F&D: How can ethical and moral values be integrated into economics teaching, and how might this enhance its impact?
WC: With extraordinary regularity over the last decade, “inequality” is the most common response to the question “What is the most pressing problem economists today should be addressing?” Climate and sustainability rank second. Both problems raise ethical concerns—for example, how fair is inequality? Should future global citizens have the same weight as people alive today in calculations about the costs and benefits of climate change mitigation?
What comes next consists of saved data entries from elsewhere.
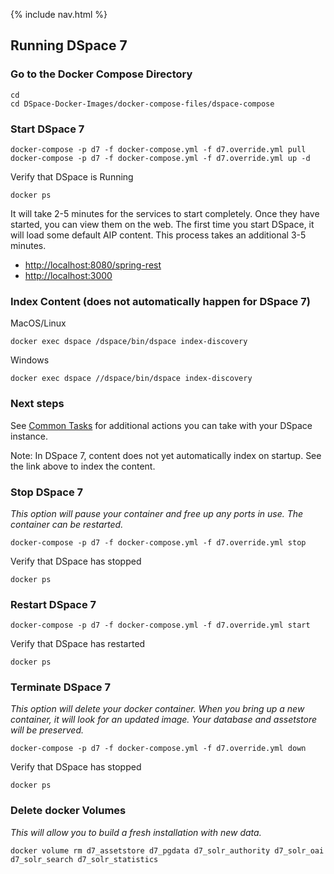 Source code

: {% include nav.html %}
## Running DSpace 7

### Go to the Docker Compose Directory
```shell
cd
cd DSpace-Docker-Images/docker-compose-files/dspace-compose
```

### Start DSpace 7

```shell
docker-compose -p d7 -f docker-compose.yml -f d7.override.yml pull
docker-compose -p d7 -f docker-compose.yml -f d7.override.yml up -d
```

Verify that DSpace is Running
```shell
docker ps
```
It will take 2-5 minutes for the services to start completely.  Once they have started, you can view them on the web.
The first time you start DSpace, it will load some default AIP content.  This process takes an additional 3-5 minutes.
- [http://localhost:8080/spring-rest](http://localhost:8080/spring-rest)
- [http://localhost:3000](http://localhost:3000)

### Index Content (does not automatically happen for DSpace 7)

MacOS/Linux
```shell
docker exec dspace /dspace/bin/dspace index-discovery
```

Windows
```shell
docker exec dspace //dspace/bin/dspace index-discovery
```

### Next steps

See [Common Tasks](run.CommonTasks.md) for additional actions you can take with your DSpace instance.

Note: In DSpace 7, content does not yet automatically index on startup.  See the link above to index the content.

### Stop DSpace 7
_This option will pause your container and free up any ports in use.  The container can be restarted._

```shell
docker-compose -p d7 -f docker-compose.yml -f d7.override.yml stop
```

Verify that DSpace has stopped
```shell
docker ps
```

### Restart DSpace 7

```shell
docker-compose -p d7 -f docker-compose.yml -f d7.override.yml start
```

Verify that DSpace has restarted
```shell
docker ps
```

### Terminate DSpace 7
_This option will delete your docker container. When you bring up a new container, it will look for an updated image._
_Your database and assetstore will be preserved._

```shell
docker-compose -p d7 -f docker-compose.yml -f d7.override.yml down
```

Verify that DSpace has stopped
```shell
docker ps
```

### Delete docker Volumes
_This will allow you to build a fresh installation with new data._

```shell
docker volume rm d7_assetstore d7_pgdata d7_solr_authority d7_solr_oai d7_solr_search d7_solr_statistics
```
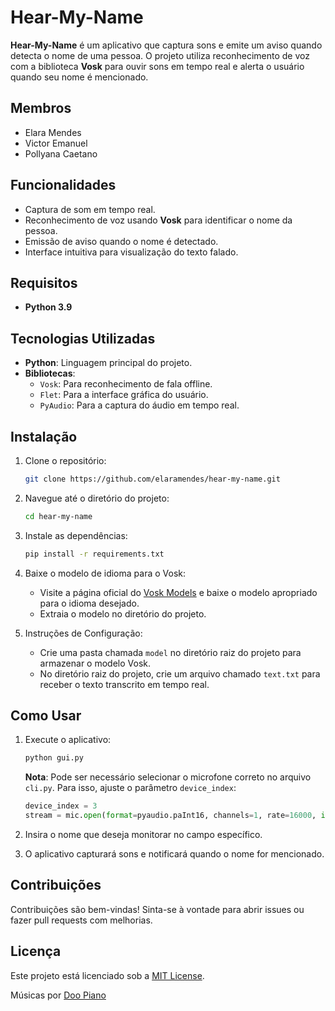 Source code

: # Hear-My-Name

**Hear-My-Name** é um aplicativo que captura sons e emite um aviso quando detecta o nome de uma pessoa. O projeto utiliza reconhecimento de voz com a biblioteca **Vosk** para ouvir sons em tempo real e alerta o usuário quando seu nome é mencionado.

## Membros

- Elara Mendes
- Victor Emanuel
- Pollyana Caetano

## Funcionalidades

- Captura de som em tempo real.
- Reconhecimento de voz usando **Vosk** para identificar o nome da pessoa.
- Emissão de aviso quando o nome é detectado.
- Interface intuitiva para visualização do texto falado.

## Requisitos

- **Python 3.9**

## Tecnologias Utilizadas

- **Python**: Linguagem principal do projeto.
- **Bibliotecas**:
  - `Vosk`: Para reconhecimento de fala offline.
  - `Flet`: Para a interface gráfica do usuário.
  - `PyAudio`: Para a captura do áudio em tempo real.

## Instalação

1. Clone o repositório:
   ```bash
   git clone https://github.com/elaramendes/hear-my-name.git
   ```

2. Navegue até o diretório do projeto:
   ```bash
   cd hear-my-name
   ```

3. Instale as dependências:
   ```bash
   pip install -r requirements.txt
   ```

4. Baixe o modelo de idioma para o Vosk:
   - Visite a página oficial do [Vosk Models](https://alphacephei.com/vosk/models) e baixe o modelo apropriado para o idioma desejado.
   - Extraia o modelo no diretório do projeto.


5. Instruções de Configuração:
   - Crie uma pasta chamada `model` no diretório raiz do projeto para armazenar o modelo Vosk.
   - No diretório raiz do projeto, crie um arquivo chamado `text.txt` para receber o texto transcrito em tempo real.

## Como Usar

1. Execute o aplicativo:
   ```bash
   python gui.py
   ```

   **Nota**: Pode ser necessário selecionar o microfone correto no arquivo `cli.py`. Para isso, ajuste o parâmetro `device_index`:

   ```python
   device_index = 3
   stream = mic.open(format=pyaudio.paInt16, channels=1, rate=16000, input=True, frames_per_buffer=1024, input_device_index=device_index)
   ```

2. Insira o nome que deseja monitorar no campo específico.

3. O aplicativo capturará sons e notificará quando o nome for mencionado.

## Contribuições

Contribuições são bem-vindas! Sinta-se à vontade para abrir issues ou fazer pull requests com melhorias.

## Licença

Este projeto está licenciado sob a [MIT License](LICENSE.txt).

Músicas por [Doo Piano](https://www.youtube.com/@DooPiano) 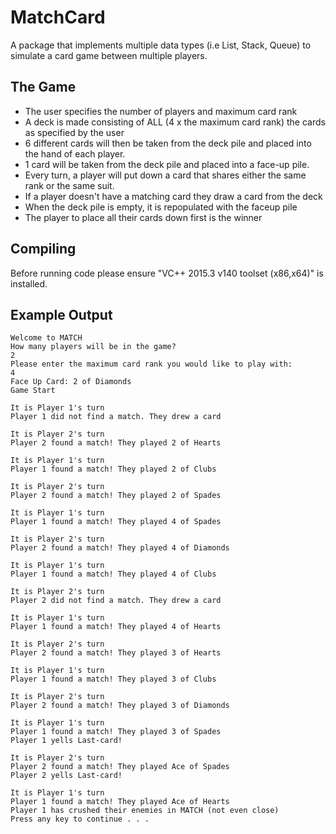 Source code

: # MatchCard


A package that implements multiple data types (i.e List, Stack, Queue) to simulate a card game between multiple players.

## The Game

- The user specifies the number of players and maximum card rank
- A deck is made consisting of ALL (4 x the maximum card rank) the cards as specified by the user
- 6 different cards will then be taken from the deck pile and placed into the hand of each player.  
- 1 card will be taken from the deck pile and placed into a face-up pile.
- Every turn, a player will put down a card that shares either the same rank or the same suit.
- If a player doesn't have a matching card they draw a card from the deck
- When the deck pile is empty, it is repopulated with the faceup pile
- The player to place all their cards down first is the winner

## Compiling

Before running code please ensure "VC++ 2015.3 v140 toolset (x86,x64)" is installed.

## Example Output
```
Welcome to MATCH
How many players will be in the game?
2
Please enter the maximum card rank you would like to play with:
4
Face Up Card: 2 of Diamonds
Game Start

It is Player 1's turn
Player 1 did not find a match. They drew a card

It is Player 2's turn
Player 2 found a match! They played 2 of Hearts

It is Player 1's turn
Player 1 found a match! They played 2 of Clubs

It is Player 2's turn
Player 2 found a match! They played 2 of Spades

It is Player 1's turn
Player 1 found a match! They played 4 of Spades

It is Player 2's turn
Player 2 found a match! They played 4 of Diamonds

It is Player 1's turn
Player 1 found a match! They played 4 of Clubs

It is Player 2's turn
Player 2 did not find a match. They drew a card

It is Player 1's turn
Player 1 found a match! They played 4 of Hearts

It is Player 2's turn
Player 2 found a match! They played 3 of Hearts

It is Player 1's turn
Player 1 found a match! They played 3 of Clubs

It is Player 2's turn
Player 2 found a match! They played 3 of Diamonds

It is Player 1's turn
Player 1 found a match! They played 3 of Spades
Player 1 yells Last-card!

It is Player 2's turn
Player 2 found a match! They played Ace of Spades
Player 2 yells Last-card!

It is Player 1's turn
Player 1 found a match! They played Ace of Hearts
Player 1 has crushed their enemies in MATCH (not even close)
Press any key to continue . . .
```
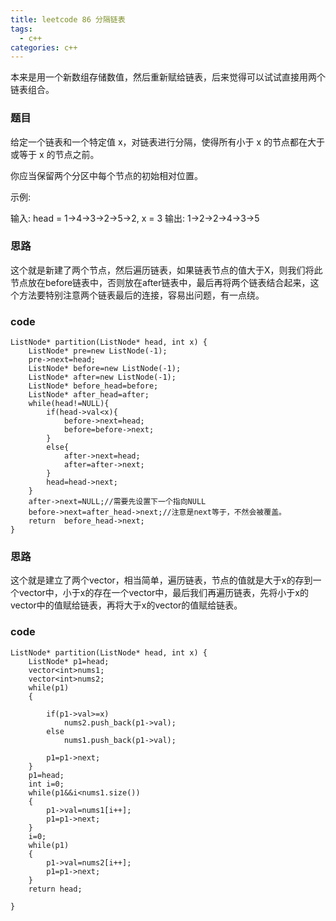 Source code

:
```yaml
---
title: leetcode 86 分隔链表
tags:
  - c++ 
categories: c++ 
---
```

本来是用一个新数组存储数值，然后重新赋给链表，后来觉得可以试试直接用两个链表组合。
<!-- more -->

### 题目
给定一个链表和一个特定值 x，对链表进行分隔，使得所有小于 x 的节点都在大于或等于 x 的节点之前。

你应当保留两个分区中每个节点的初始相对位置。

示例:

输入: head = 1->4->3->2->5->2, x = 3
输出: 1->2->2->4->3->5

### 思路
这个就是新建了两个节点，然后遍历链表，如果链表节点的值大于X，则我们将此节点放在before链表中，否则放在after链表中，最后再将两个链表结合起来，这个方法要特别注意两个链表最后的连接，容易出问题，有一点绕。
### code
    ListNode* partition(ListNode* head, int x) {
        ListNode* pre=new ListNode(-1);
        pre->next=head;
        ListNode* before=new ListNode(-1);
        ListNode* after=new ListNode(-1);
        ListNode* before_head=before;
        ListNode* after_head=after;
        while(head!=NULL){
            if(head->val<x){
                before->next=head;
                before=before->next;
            }
            else{
                after->next=head;
                after=after->next;
            }
            head=head->next;
        }
        after->next=NULL;//需要先设置下一个指向NULL
        before->next=after_head->next;//注意是next等于，不然会被覆盖。
        return  before_head->next;
    }
### 思路
这个就是建立了两个vector，相当简单，遍历链表，节点的值就是大于x的存到一个vector中，小于x的存在一个vector中，最后我们再遍历链表，先将小于x的vector中的值赋给链表，再将大于x的vector的值赋给链表。
### code
    ListNode* partition(ListNode* head, int x) {
        ListNode* p1=head;
        vector<int>nums1;
        vector<int>nums2;
        while(p1)
        {
            
            if(p1->val>=x)
                nums2.push_back(p1->val);
            else
                nums1.push_back(p1->val);
                
            p1=p1->next;
        }
        p1=head;
        int i=0;
        while(p1&&i<nums1.size())
        {
            p1->val=nums1[i++];
            p1=p1->next;
        }
        i=0;
        while(p1)
        {
            p1->val=nums2[i++];
            p1=p1->next;
        }
        return head;
        
    }

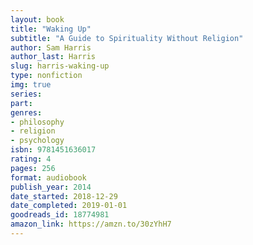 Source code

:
 ```yaml
---
layout: book
title: "Waking Up"
subtitle: "A Guide to Spirituality Without Religion"
author: Sam Harris
author_last: Harris
slug: harris-waking-up
type: nonfiction
img: true
series: 
part: 
genres:
- philosophy
- religion
- psychology
isbn: 9781451636017
rating: 4
pages: 256
format: audiobook
publish_year: 2014
date_started: 2018-12-29
date_completed: 2019-01-01
goodreads_id: 18774981
amazon_link: https://amzn.to/30zYhH7
---
```

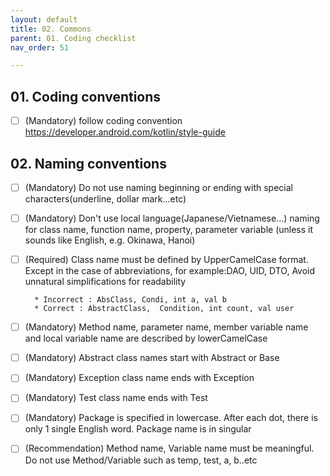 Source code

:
 ```yaml
---
layout: default
title: 02. Commons
parent: 01. Coding checklist
nav_order: 51

---
```


## 01. Coding conventions

- [ ] (Mandatory) follow coding convention 
https://developer.android.com/kotlin/style-guide


## 02. Naming conventions

- [ ] (Mandatory) Do not use naming beginning or ending with special characters(underline, dollar mark...etc)

- [ ] (Mandatory) Don't use local language(Japanese/Vietnamese...) naming for class name, function name, property, parameter variable (unless it sounds like English, e.g. Okinawa, Hanoi)

- [ ] (Required) Class name must be defined by UpperCamelCase format. Except in the case of abbreviations, for example:DAO, UID, DTO, 
    Avoid unnatural simplifications for readability

        * Incorrect : AbsClass, Condi, int a, val b
        * Correct : AbstractClass,  Condition, int count, val user

- [ ] (Mandatory) Method name, parameter name, member variable name and local variable name are described by lowerCamelCase

- [ ] (Mandatory) Abstract class names start with Abstract or Base

- [ ] (Mandatory) Exception class name ends with Exception

- [ ] (Mandatory) Test class name ends with Test

- [ ] (Mandatory) Package is specified in lowercase. After each dot, there is only 1 single English word. Package name is in singular

- [ ] (Recommendation) Method name, Variable name must be meaningful. Do not use Method/Variable such as temp, test, a, b..etc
It is not our job to say what is fair, but we can equip our students with analytical tools to connect their study of how the world works to normative criteria. Many students come to economics wanting this know-how. Yet they are often told that normative questions lie outside economics—this produces a focus on evaluating economic outcomes and policies only in terms of efficiency, and often on the very narrow criterion of a Pareto improvement. It tips the playing field toward the status quo if the only normative question that can be asked is, “Could there be mutual gains from moving to some other allocation?”
To help students ask a second normative question: “Is there some allocation that would be fairer, and are the rules of the game that produced the allocation fair?” we use John Rawls’ veil of ignorance. Inviting students to evaluate outcomes when they don’t know whether they would be a winner or a loser, for example, helps them articulate the trade-offs.
F&D: What changes should be made to the economics curriculum to ensure that students can address the complex challenges of the modern world?
WC: The curriculum should be COherent and RElevant—the capitalization refers to the implementation of radical change in the introductory economics curriculum by the global CORE Econ project, which I direct (www.core-econ.org ). A new curriculum must reflect the problems we now face and demonstrate that an economics education can provide the tools to engage with them. This is a far cry from the image of economics that I sketched at the beginning.
But real-world relevance is not enough. The curriculum needs to be anchored in a new benchmark model that reflects what we have learned over the past 30 or 40 years about what people are like, how they interact under conditions of incomplete information, and what that means for policy.
In CORE’s latest e-book, The Economy 2.0, we took on the challenge of producing a new way of teaching how labor markets actually work that reflects recent decades of research on monopsony power. The model helps students understand the effects of the minimum wage and model how the aggregate labor market functions as part of an integrated treatment of unemployment, real wages, and inflation.
There are also economic problems—housing and financial market crises, environmental tipping points, and adoption dynamics for new technologies such as electric vehicles—that require students to think in terms of models with instability and multiple equilibria. This variety teaches a broader lesson about how economic models can be deployed to shed light on different kinds of complex problems.
This interview has been edited for length and clarity.